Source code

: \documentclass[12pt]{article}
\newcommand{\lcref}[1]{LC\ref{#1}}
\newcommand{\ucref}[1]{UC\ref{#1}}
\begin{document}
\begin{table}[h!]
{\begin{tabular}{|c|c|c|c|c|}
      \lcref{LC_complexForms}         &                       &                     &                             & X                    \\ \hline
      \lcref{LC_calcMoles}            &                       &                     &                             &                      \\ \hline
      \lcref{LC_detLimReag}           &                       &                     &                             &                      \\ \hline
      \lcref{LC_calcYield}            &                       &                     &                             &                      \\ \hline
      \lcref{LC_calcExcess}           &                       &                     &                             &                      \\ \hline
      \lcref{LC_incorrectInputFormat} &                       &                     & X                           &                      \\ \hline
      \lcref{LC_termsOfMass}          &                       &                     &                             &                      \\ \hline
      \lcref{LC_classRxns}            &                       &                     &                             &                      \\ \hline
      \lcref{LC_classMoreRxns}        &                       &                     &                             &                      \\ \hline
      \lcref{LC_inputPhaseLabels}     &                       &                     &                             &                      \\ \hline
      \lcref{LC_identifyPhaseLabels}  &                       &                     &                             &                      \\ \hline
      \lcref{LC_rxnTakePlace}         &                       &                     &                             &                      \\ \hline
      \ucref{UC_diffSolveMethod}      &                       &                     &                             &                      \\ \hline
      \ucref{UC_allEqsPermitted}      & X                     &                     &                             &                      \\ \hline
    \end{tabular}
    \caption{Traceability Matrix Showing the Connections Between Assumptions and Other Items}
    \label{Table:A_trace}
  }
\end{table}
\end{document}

## Activity
Print all the records precisely.

## Response area
Source code

: \documentclass[12pt]{article}
\newcommand{\lcref}[1]{LC\ref{#1}}
\newcommand{\ucref}[1]{UC\ref{#1}}
\begin{document}
\begin{table}[h!]
{\begin{tabular}{|c|c|c|c|c|}
      \lcref{LC_complexForms}         &                       &                     &                             & X                    \\ \hline
      \lcref{LC_calcMoles}            &                       &                     &                             &                      \\ \hline
      \lcref{LC_detLimReag}           &                       &                     &                             &                      \\ \hline
      \lcref{LC_calcYield}            &                       &                     &                             &                      \\ \hline
      \lcref{LC_calcExcess}           &                       &                     &                             &                      \\ \hline
      \lcref{LC_incorrectInputFormat} &                       &                     & X                           &                      \\ \hline
      \lcref{LC_termsOfMass}          &                       &                     &                             &                      \\ \hline
      \lcref{LC_classRxns}            &                       &                     &                             &                      \\ \hline
      \lcref{LC_classMoreRxns}        &                       &                     &                             &                      \\ \hline
      \lcref{LC_inputPhaseLabels}     &                       &                     &                             &                      \\ \hline
      \lcref{LC_identifyPhaseLabels}  &                       &                     &                             &                      \\ \hline
      \lcref{LC_rxnTakePlace}         &                       &                     &                             &                      \\ \hline
      \ucref{UC_diffSolveMethod}      &                       &                     &                             &                      \\ \hline
      \ucref{UC_allEqsPermitted}      & X                     &                     &                             &                      \\ \hline
    \end{tabular}
    \caption{Traceability Matrix Showing the Connections Between Assumptions and Other Items}
    \label{Table:A_trace}
  }
\end{table}
\end{document}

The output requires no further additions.